■ WORK ITEM ■
Lines to be reproduced exactly: the one that holds "on asymptotic considerations." and all those after it through the end of the data. Include no others.

*** Opening of ENTRIES PROVIDED ***

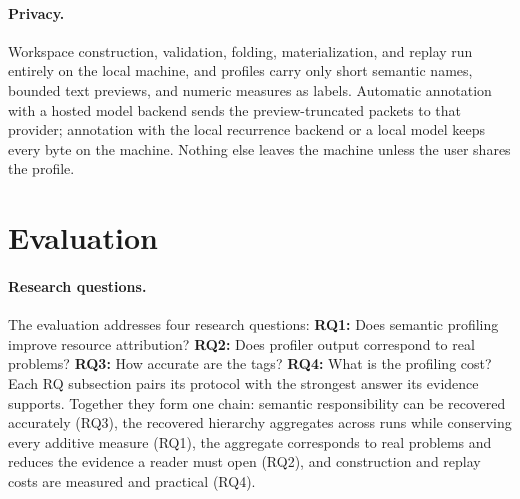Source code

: \documentclass[letterpaper]{article}
\begin{document}
\paragraph{Privacy.}
Workspace construction, validation, folding, materialization, and replay
run entirely on the local machine, and profiles carry only short semantic
names, bounded text previews, and numeric measures as labels. Automatic
annotation with a hosted model backend sends the preview-truncated packets
to that provider; annotation with the local recurrence backend or a local
model keeps every byte on the machine. Nothing else leaves the machine
unless the user shares the profile.

\section{Evaluation}
\label{sec:eval}

\paragraph{Research questions.}
The evaluation addresses four research questions:
\textbf{RQ1:} Does semantic profiling improve resource attribution?
\textbf{RQ2:} Does profiler output correspond to real problems?
\textbf{RQ3:} How accurate are the tags?
\textbf{RQ4:} What is the profiling cost?
Each RQ subsection pairs its protocol with the strongest answer its evidence
supports.
Together they form one chain: semantic responsibility can be recovered
accurately (RQ3), the recovered hierarchy aggregates across runs while
conserving every additive measure (RQ1), the aggregate corresponds to real
problems and reduces the evidence a reader must open (RQ2), and construction
and replay costs are measured and practical (RQ4).
\end{document}
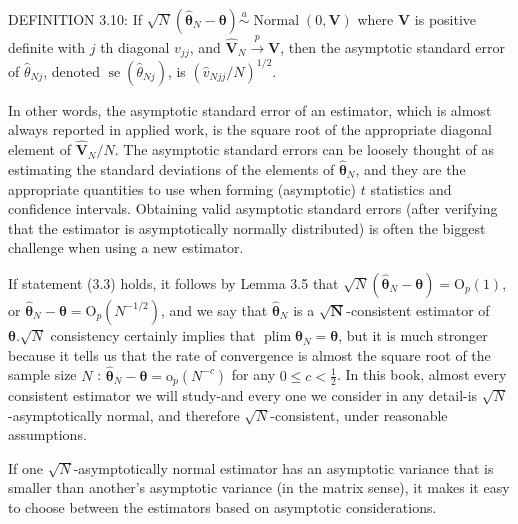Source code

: \documentclass[10pt]{article}
\begin{document}
DEFINITION 3.10: If $\sqrt{N}\left(\hat{\boldsymbol{\theta}}_{N}-\boldsymbol{\theta}\right) \stackrel{a}{\sim} \operatorname{Normal}(0, \mathbf{V})$ where $\mathbf{V}$ is positive definite with $j$ th diagonal $v_{j j}$, and $\hat{\mathbf{V}}_{N} \xrightarrow{p} \mathbf{V}$, then the asymptotic standard error of $\hat{\theta}_{N j}$, denoted $\operatorname{se}\left(\hat{\theta}_{N j}\right)$, is $\left(\hat{v}_{N j j} / N\right)^{1 / 2}$.

In other words, the asymptotic standard error of an estimator, which is almost always reported in applied work, is the square root of the appropriate diagonal element of $\hat{\mathbf{V}}_{N} / N$. The asymptotic standard errors can be loosely thought of as estimating the standard deviations of the elements of $\hat{\boldsymbol{\theta}}_{N}$, and they are the appropriate quantities to use when forming (asymptotic) $t$ statistics and confidence intervals. Obtaining valid asymptotic standard errors (after verifying that the estimator is asymptotically normally distributed) is often the biggest challenge when using a new estimator.

If statement (3.3) holds, it follows by Lemma 3.5 that $\sqrt{N}\left(\hat{\boldsymbol{\theta}}_{N}-\boldsymbol{\theta}\right)=\mathrm{O}_{p}(1)$, or $\hat{\boldsymbol{\theta}}_{N}-\boldsymbol{\theta}=\mathrm{O}_{p}\left(N^{-1 / 2}\right)$, and we say that $\hat{\boldsymbol{\theta}}_{N}$ is a $\sqrt{\mathbf{N}}$-consistent estimator of $\boldsymbol{\theta} . \sqrt{N}$ consistency certainly implies that $\operatorname{plim} \hat{\boldsymbol{\theta}}_{N}=\boldsymbol{\theta}$, but it is much stronger because it tells us that the rate of convergence is almost the square root of the sample size $N$ : $\hat{\boldsymbol{\theta}}_{N}-\boldsymbol{\theta}=\mathrm{o}_{p}\left(N^{-c}\right)$ for any $0 \leq c<\frac{1}{2}$. In this book, almost every consistent estimator we will study-and every one we consider in any detail-is $\sqrt{N}$-asymptotically normal, and therefore $\sqrt{N}$-consistent, under reasonable assumptions.

If one $\sqrt{N}$-asymptotically normal estimator has an asymptotic variance that is smaller than another's asymptotic variance (in the matrix sense), it makes it easy to choose between the estimators based on asymptotic considerations.
\end{document}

*** Close of ENTRIES PROVIDED ***

■ ANSWER TO THIS EXERCISE ■
If one $\sqrt{N}$-asymptotically normal estimator has an asymptotic variance that is smaller than another's asymptotic variance (in the matrix sense), it makes it easy to choose between the estimators based on asymptotic considerations.
\end{document}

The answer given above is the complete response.